**TASK OBJECTIVE**
Where does "receive" appear in the data? Return each line that holds it.
########################################
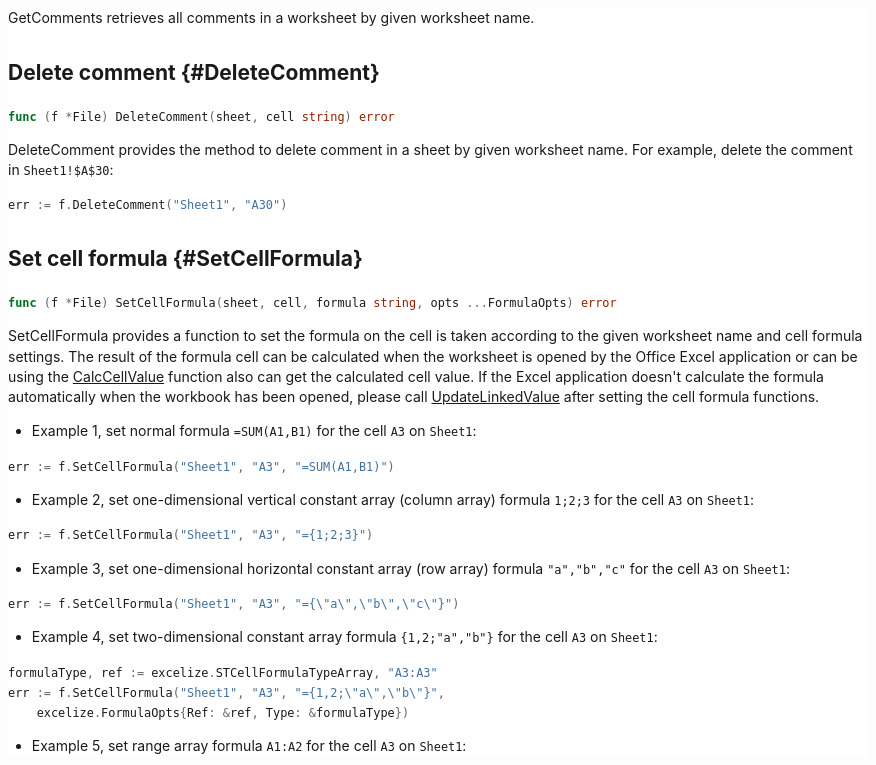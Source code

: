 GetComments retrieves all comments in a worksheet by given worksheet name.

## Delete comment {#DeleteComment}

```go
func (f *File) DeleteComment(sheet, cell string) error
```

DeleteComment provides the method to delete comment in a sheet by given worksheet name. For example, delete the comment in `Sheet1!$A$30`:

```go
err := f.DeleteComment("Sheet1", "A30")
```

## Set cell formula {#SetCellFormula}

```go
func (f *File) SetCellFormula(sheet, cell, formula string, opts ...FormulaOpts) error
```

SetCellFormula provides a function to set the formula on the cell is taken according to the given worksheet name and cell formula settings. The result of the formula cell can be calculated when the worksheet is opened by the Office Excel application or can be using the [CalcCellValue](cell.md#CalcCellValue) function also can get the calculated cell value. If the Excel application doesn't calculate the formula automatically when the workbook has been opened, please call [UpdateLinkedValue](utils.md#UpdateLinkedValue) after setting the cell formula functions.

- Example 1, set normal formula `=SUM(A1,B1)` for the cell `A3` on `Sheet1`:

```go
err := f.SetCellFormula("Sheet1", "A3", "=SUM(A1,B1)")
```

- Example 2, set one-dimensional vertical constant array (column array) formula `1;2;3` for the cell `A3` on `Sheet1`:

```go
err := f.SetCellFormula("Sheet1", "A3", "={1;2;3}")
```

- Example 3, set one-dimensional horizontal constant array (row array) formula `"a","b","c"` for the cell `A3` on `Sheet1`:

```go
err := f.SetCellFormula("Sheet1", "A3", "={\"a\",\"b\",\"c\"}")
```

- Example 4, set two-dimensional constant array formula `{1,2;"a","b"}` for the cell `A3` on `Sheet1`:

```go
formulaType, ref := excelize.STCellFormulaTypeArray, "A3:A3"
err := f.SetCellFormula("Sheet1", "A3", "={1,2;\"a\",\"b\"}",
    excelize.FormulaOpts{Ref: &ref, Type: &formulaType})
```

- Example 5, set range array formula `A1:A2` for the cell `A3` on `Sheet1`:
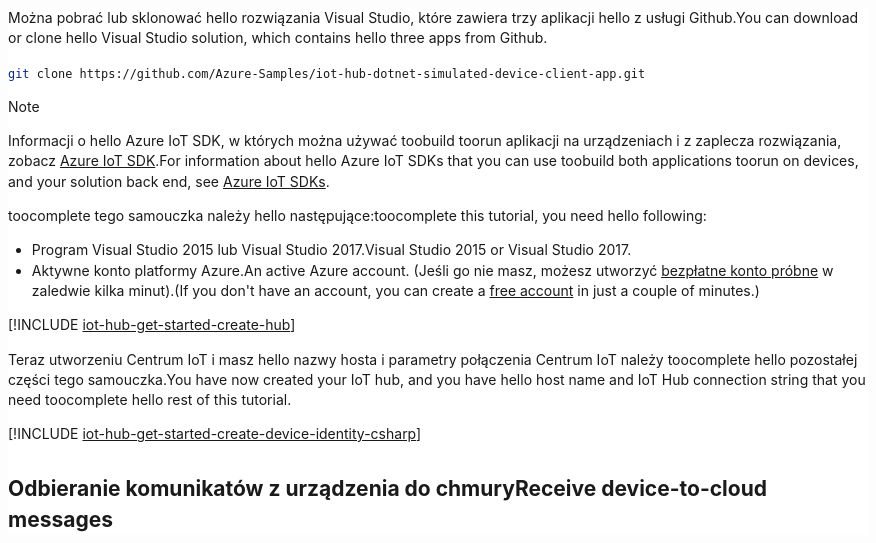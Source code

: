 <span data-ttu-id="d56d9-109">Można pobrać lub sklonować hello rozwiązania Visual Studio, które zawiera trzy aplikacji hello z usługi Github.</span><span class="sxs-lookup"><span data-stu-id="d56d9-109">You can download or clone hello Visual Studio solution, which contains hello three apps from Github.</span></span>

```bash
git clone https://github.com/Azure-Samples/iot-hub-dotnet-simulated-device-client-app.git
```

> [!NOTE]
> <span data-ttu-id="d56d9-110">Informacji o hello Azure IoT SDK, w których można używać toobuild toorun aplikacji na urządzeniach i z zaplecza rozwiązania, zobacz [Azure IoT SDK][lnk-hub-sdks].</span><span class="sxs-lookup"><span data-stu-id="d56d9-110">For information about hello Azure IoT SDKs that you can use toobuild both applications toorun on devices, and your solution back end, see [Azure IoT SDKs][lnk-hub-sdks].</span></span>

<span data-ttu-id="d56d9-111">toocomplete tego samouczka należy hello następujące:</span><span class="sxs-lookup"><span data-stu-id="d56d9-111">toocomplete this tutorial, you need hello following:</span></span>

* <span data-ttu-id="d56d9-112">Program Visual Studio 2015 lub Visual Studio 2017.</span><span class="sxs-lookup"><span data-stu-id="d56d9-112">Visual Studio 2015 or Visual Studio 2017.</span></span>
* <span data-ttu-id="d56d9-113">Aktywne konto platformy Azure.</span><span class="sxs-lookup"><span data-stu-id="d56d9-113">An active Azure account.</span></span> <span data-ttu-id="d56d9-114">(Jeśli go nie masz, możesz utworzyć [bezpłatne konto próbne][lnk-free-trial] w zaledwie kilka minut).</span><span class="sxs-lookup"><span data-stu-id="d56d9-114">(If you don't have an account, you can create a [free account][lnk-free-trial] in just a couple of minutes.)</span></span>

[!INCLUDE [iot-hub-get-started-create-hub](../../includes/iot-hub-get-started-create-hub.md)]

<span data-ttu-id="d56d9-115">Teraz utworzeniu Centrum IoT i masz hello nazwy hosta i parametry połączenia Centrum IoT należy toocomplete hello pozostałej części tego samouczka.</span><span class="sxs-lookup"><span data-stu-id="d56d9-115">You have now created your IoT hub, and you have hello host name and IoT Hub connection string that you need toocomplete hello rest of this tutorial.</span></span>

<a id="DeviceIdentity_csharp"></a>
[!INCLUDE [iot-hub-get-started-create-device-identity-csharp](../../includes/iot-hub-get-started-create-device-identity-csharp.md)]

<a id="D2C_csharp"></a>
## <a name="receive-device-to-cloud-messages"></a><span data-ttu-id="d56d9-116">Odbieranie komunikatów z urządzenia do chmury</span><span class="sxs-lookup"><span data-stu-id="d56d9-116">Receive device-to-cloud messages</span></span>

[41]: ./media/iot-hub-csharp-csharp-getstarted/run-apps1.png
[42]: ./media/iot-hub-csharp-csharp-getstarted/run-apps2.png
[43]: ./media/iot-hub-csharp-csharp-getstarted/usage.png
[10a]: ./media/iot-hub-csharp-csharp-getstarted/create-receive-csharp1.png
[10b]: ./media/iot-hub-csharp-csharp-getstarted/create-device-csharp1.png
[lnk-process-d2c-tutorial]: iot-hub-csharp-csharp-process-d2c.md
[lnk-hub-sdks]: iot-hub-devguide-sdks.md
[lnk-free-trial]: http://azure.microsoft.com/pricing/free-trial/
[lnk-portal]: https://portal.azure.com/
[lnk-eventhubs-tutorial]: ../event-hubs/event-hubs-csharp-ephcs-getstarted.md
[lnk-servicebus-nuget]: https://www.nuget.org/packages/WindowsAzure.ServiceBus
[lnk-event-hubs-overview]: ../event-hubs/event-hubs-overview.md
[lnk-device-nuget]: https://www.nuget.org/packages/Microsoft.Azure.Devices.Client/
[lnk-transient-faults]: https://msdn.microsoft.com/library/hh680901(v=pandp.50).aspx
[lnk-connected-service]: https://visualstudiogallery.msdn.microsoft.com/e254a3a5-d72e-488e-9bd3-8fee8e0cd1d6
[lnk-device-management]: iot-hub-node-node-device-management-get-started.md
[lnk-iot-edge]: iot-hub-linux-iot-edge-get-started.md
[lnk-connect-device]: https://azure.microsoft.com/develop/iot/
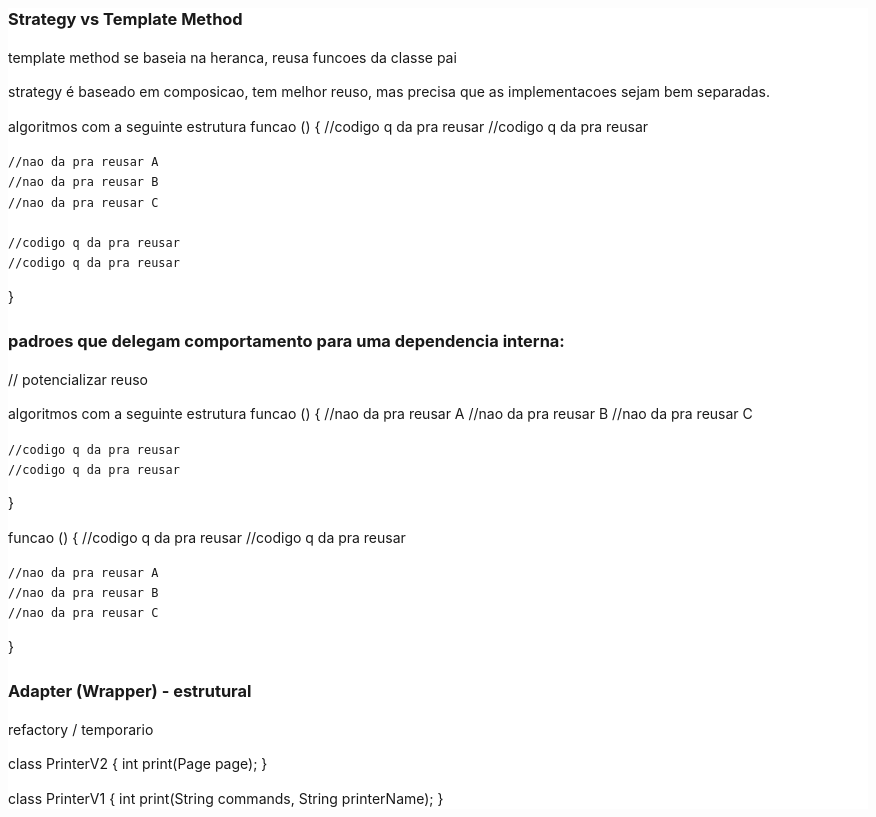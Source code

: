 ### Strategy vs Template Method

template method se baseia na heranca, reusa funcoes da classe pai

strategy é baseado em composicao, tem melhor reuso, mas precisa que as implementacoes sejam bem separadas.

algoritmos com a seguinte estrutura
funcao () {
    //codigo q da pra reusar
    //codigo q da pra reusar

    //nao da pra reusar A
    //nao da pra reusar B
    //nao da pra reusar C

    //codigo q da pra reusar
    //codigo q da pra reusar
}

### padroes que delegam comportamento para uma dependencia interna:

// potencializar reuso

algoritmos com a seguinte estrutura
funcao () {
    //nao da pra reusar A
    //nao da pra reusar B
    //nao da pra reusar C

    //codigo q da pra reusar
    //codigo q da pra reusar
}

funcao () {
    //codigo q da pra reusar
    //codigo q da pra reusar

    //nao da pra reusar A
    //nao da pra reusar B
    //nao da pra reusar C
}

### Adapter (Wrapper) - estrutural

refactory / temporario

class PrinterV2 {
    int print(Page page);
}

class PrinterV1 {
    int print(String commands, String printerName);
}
########################################
**COMPLETED TASK**
## <a name="receive-device-to-cloud-messages"></a><span data-ttu-id="d56d9-116">Odbieranie komunikatów z urządzenia do chmury</span><span class="sxs-lookup"><span data-stu-id="d56d9-116">Receive device-to-cloud messages</span></span>
[10a]: ./media/iot-hub-csharp-csharp-getstarted/create-receive-csharp1.png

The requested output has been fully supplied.